Stored data entries ::
◇ ◇ ◇

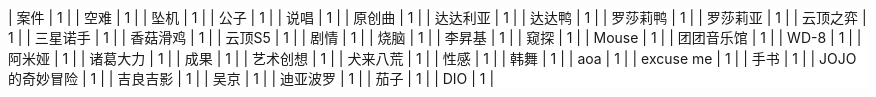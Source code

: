 | 案件 | 1 |
| 空难 | 1 |
| 坠机 | 1 |
| 公子 | 1 |
| 说唱 | 1 |
| 原创曲 | 1 |
| 达达利亚 | 1 |
| 达达鸭 | 1 |
| 罗莎莉鸭 | 1 |
| 罗莎莉亚 | 1 |
| 云顶之弈 | 1 |
| 三星诺手 | 1 |
| 香菇滑鸡 | 1 |
| 云顶S5 | 1 |
| 剧情 | 1 |
| 烧脑 | 1 |
| 李昇基 | 1 |
| 窥探 | 1 |
| Mouse | 1 |
| 团团音乐馆 | 1 |
| WD-8 | 1 |
| 阿米娅 | 1 |
| 诸葛大力 | 1 |
| 成果 | 1 |
| 艺术创想 | 1 |
| 犬来八荒 | 1 |
| 性感 | 1 |
| 韩舞 | 1 |
| aoa | 1 |
| excuse me | 1 |
| 手书 | 1 |
| JOJO的奇妙冒险 | 1 |
| 吉良吉影 | 1 |
| 吴京 | 1 |
| 迪亚波罗 | 1 |
| 茄子 | 1 |
| DIO | 1 |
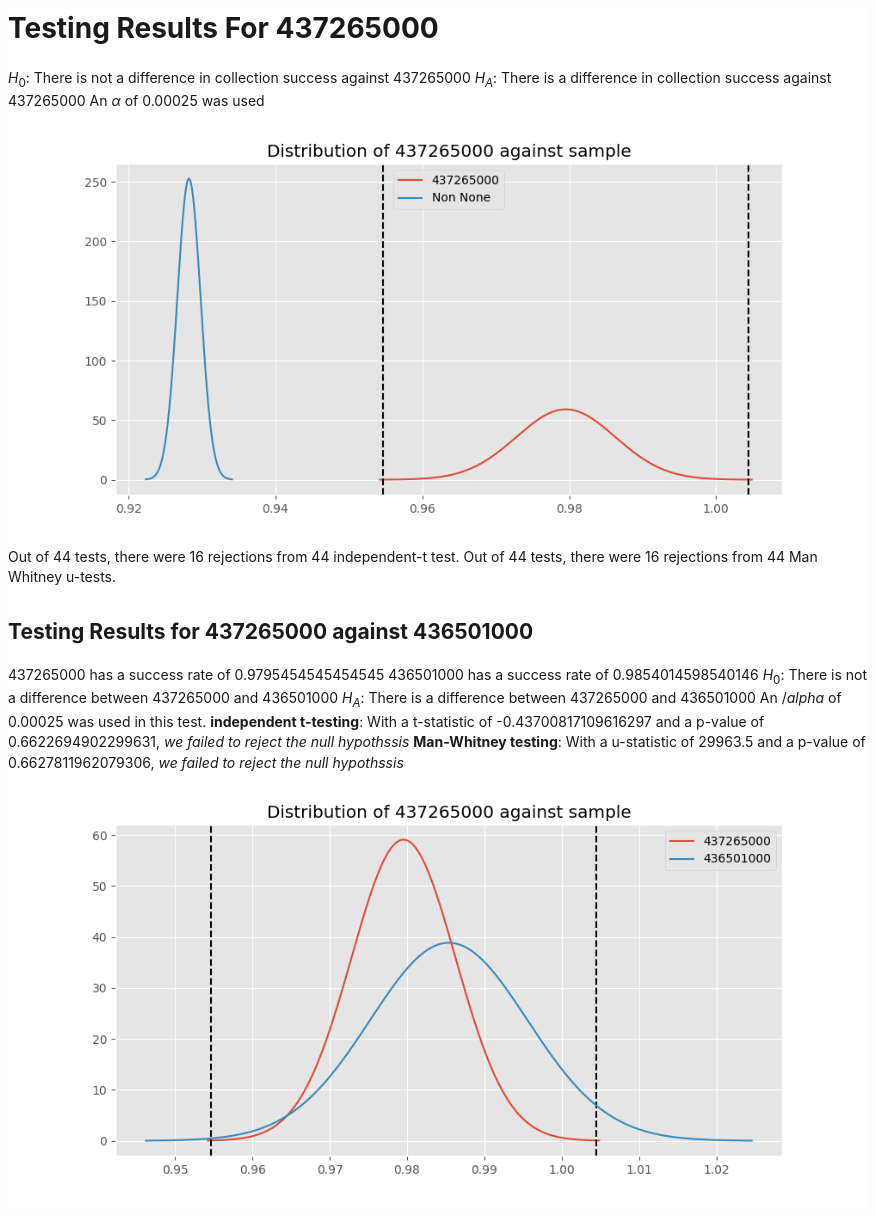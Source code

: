 # Testing Results For 437265000 
$H_{0}$: There is not a difference in collection success against 437265000 
$H_{A}$: There is a difference in collection success against 437265000
An $\alpha$ of 0.00025 was used![](images/437265000_against_all_Frequency.png) 
Out of 44 tests, there were 16 rejections from 44 independent-t test.
Out of 44 tests, there were 16 rejections from 44 Man Whitney u-tests.
## Testing Results for 437265000 against 436501000 
437265000 has a success rate of 0.9795454545454545
436501000 has a success rate of 0.9854014598540146
$H_{0}$: There is not a difference between 437265000 and 436501000
$H_{A}$: There is a difference between 437265000 and 436501000
An $/alpha$ of 0.00025 was used in this test.
__independent t-testing__: With a t-statistic of -0.43700817109616297 and a p-value of 0.6622694902299631, _we failed to reject the null hypothssis_
__Man-Whitney testing__: With a u-statistic of 29963.5 and a p-value of 0.6627811962079306, _we failed to reject the null hypothssis_
![](images/437265000_against_436501000.png)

◇ ◇ ◇

WORK INSTRUCTIONS :: Repeat exactly the lines from the one containing "Out of 44 tests, there were 16 rejections from 44 Man" to the end of the records.

WRITTEN SOLUTION ::
Out of 44 tests, there were 16 rejections from 44 Man Whitney u-tests.
## Testing Results for 437265000 against 436501000 
437265000 has a success rate of 0.9795454545454545
436501000 has a success rate of 0.9854014598540146
$H_{0}$: There is not a difference between 437265000 and 436501000
$H_{A}$: There is a difference between 437265000 and 436501000
An $/alpha$ of 0.00025 was used in this test.
__independent t-testing__: With a t-statistic of -0.43700817109616297 and a p-value of 0.6622694902299631, _we failed to reject the null hypothssis_
__Man-Whitney testing__: With a u-statistic of 29963.5 and a p-value of 0.6627811962079306, _we failed to reject the null hypothssis_
![](images/437265000_against_436501000.png)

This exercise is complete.